### EXERCISE AIM
Find the string "includegraphics" in the records and copy each line where it occurs.

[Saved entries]
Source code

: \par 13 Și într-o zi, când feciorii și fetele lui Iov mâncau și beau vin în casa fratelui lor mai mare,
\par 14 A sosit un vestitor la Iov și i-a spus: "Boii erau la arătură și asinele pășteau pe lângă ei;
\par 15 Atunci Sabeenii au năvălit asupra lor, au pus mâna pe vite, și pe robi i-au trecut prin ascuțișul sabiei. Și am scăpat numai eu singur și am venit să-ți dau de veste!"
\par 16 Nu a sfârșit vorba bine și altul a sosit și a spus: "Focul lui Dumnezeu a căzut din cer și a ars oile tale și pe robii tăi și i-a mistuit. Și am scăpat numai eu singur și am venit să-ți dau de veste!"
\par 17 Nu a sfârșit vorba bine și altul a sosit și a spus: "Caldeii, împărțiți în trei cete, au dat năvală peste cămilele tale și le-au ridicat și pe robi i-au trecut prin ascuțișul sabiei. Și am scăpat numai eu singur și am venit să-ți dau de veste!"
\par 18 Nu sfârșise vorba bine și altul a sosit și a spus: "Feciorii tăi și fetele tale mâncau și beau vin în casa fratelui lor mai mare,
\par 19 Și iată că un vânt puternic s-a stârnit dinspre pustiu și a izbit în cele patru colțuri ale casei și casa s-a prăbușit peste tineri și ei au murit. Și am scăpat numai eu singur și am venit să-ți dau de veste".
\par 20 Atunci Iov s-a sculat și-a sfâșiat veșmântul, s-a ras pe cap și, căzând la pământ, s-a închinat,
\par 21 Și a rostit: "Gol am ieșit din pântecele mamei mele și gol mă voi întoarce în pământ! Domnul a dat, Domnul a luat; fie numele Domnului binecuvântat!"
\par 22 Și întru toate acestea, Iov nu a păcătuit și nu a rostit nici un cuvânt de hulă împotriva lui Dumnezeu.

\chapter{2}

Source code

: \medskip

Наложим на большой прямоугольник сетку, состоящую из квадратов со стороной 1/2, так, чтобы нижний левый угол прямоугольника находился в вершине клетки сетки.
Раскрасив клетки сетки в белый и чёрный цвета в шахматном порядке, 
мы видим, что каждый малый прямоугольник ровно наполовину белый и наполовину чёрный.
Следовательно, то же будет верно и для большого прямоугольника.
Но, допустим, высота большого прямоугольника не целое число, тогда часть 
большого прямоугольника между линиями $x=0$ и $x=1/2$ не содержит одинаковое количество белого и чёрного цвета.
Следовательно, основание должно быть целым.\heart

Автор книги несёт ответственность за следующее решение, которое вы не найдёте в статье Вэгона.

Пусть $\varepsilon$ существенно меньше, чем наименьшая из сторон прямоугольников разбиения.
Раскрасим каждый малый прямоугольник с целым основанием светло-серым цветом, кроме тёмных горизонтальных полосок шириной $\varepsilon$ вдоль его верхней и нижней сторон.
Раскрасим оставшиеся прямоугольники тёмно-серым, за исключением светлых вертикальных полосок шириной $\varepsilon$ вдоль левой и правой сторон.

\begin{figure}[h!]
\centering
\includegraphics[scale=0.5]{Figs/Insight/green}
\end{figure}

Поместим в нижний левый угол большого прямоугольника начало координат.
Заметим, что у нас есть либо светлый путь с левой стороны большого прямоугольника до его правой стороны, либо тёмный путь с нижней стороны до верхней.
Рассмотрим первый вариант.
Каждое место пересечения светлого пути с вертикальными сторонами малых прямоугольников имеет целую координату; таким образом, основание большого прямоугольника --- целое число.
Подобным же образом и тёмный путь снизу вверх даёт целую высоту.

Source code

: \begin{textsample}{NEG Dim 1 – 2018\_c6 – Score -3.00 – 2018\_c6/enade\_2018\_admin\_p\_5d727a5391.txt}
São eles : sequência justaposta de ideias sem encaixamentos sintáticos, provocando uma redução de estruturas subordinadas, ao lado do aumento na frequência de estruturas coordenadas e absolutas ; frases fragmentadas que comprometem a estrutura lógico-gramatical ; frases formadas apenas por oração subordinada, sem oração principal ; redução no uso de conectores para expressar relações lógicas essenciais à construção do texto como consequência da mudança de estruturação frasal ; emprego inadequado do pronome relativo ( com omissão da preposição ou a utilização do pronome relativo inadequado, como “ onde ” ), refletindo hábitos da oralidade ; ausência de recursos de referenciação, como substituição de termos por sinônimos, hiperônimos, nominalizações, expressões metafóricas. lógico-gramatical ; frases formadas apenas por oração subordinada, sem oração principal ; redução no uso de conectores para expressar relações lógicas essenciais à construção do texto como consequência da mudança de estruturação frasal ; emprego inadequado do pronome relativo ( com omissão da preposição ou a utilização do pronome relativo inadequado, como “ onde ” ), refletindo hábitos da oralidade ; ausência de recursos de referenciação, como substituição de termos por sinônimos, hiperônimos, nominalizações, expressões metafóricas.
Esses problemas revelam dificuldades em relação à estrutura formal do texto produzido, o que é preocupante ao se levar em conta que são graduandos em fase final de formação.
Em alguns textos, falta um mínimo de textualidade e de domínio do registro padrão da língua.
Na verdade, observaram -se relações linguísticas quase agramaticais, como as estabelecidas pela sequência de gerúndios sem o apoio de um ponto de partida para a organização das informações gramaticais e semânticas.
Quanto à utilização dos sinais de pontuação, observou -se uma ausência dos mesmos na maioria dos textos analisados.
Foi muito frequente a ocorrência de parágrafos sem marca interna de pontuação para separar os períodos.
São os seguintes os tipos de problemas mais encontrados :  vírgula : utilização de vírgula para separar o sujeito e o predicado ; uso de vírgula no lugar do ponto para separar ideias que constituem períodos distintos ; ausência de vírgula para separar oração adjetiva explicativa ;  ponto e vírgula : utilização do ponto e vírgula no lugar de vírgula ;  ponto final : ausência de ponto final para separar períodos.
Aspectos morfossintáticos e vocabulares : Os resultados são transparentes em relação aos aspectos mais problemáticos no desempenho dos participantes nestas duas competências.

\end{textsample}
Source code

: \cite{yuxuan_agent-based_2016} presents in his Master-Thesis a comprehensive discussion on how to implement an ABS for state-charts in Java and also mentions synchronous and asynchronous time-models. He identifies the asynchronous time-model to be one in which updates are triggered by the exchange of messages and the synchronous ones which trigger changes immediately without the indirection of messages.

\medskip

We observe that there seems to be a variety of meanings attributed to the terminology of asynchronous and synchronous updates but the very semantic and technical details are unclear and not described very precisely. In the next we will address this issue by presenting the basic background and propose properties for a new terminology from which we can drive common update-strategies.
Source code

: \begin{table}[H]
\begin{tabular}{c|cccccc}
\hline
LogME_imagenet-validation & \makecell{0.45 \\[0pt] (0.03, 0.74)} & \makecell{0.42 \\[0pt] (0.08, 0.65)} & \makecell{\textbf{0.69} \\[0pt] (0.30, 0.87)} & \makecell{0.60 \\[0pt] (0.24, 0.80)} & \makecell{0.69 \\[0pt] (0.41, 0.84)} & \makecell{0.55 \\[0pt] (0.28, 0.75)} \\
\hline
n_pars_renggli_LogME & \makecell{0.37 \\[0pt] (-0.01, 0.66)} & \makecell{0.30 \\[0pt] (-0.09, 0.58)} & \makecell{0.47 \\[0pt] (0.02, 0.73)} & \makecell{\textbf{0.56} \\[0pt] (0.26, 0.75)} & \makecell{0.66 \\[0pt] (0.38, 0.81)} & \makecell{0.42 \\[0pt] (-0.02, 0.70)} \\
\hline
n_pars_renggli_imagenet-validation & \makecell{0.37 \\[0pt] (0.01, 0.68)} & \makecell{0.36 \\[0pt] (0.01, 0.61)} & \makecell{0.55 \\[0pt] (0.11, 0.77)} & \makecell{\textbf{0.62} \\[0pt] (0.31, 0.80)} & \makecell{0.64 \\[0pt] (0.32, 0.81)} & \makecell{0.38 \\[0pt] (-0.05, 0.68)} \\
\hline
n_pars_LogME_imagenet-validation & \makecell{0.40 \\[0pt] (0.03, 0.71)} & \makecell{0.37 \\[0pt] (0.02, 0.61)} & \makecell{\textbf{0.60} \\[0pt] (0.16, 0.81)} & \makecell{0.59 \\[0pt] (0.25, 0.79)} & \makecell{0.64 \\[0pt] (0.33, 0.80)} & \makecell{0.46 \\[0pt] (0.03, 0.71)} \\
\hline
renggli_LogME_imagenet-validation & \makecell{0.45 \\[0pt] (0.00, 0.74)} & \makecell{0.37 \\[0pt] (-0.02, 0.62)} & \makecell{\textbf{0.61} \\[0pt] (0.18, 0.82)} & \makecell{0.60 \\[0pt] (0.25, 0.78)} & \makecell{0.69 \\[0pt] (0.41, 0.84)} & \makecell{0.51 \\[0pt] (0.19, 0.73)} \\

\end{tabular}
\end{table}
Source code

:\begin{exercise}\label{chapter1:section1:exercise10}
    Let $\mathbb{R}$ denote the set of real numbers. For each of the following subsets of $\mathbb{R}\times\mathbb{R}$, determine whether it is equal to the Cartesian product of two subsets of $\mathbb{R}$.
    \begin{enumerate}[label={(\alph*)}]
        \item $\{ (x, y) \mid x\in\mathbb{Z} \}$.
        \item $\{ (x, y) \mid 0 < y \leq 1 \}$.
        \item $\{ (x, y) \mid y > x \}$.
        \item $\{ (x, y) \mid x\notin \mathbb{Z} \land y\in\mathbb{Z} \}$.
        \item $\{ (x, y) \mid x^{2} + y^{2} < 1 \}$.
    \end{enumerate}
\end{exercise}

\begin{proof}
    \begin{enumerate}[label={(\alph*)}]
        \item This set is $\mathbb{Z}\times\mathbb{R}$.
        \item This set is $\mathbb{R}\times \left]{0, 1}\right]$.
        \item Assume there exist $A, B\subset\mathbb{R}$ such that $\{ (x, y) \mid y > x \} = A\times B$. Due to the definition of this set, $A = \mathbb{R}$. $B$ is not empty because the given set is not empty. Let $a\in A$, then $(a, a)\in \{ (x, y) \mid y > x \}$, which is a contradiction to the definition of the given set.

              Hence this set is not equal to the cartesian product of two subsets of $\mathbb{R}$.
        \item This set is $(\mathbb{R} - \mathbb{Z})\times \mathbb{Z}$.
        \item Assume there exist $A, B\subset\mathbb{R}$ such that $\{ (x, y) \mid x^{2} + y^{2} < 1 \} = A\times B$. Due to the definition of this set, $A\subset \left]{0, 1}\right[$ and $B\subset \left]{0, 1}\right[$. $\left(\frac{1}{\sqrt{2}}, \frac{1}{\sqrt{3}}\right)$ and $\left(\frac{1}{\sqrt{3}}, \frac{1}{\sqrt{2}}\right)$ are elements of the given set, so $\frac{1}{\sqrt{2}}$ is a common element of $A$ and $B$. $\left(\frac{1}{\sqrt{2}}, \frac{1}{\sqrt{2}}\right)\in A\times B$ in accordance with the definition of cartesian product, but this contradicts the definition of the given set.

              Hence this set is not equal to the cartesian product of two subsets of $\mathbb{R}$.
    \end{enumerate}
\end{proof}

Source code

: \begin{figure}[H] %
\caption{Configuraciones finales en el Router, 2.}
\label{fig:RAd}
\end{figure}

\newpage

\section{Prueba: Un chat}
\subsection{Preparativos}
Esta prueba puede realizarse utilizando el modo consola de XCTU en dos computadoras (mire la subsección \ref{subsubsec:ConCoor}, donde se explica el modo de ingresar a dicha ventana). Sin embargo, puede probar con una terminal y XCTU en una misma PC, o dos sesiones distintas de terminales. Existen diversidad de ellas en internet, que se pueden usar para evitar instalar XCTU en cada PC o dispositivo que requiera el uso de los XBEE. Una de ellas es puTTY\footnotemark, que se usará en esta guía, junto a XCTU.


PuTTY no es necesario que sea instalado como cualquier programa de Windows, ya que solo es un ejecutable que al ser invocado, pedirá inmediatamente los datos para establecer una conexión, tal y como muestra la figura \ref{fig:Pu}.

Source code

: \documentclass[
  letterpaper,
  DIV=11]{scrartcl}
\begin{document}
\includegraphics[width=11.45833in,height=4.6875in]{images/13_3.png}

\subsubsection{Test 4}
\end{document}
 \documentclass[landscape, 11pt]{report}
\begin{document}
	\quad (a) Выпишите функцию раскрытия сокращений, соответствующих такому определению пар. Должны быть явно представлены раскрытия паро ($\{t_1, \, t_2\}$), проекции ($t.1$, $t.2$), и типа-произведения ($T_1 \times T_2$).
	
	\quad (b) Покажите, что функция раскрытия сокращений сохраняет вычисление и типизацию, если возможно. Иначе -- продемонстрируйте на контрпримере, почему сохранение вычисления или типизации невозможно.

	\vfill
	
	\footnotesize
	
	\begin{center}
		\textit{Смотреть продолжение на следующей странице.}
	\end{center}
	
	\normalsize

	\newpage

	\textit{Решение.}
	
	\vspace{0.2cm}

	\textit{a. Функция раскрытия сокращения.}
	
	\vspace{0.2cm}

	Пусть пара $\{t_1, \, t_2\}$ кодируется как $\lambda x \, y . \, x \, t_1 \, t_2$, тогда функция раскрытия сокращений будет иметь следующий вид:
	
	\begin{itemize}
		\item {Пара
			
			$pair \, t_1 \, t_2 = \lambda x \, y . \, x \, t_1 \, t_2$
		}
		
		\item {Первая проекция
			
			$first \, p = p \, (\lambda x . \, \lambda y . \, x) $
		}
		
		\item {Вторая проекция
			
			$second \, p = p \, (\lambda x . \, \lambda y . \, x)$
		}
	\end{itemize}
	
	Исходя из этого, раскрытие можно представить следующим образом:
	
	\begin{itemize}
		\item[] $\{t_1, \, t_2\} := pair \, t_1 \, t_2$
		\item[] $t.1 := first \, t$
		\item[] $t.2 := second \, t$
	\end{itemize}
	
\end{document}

### EXERCISE SOLUTION
\includegraphics[scale=0.5]{Figs/Insight/green}
\includegraphics[width=11.45833in,height=4.6875in]{images/13_3.png}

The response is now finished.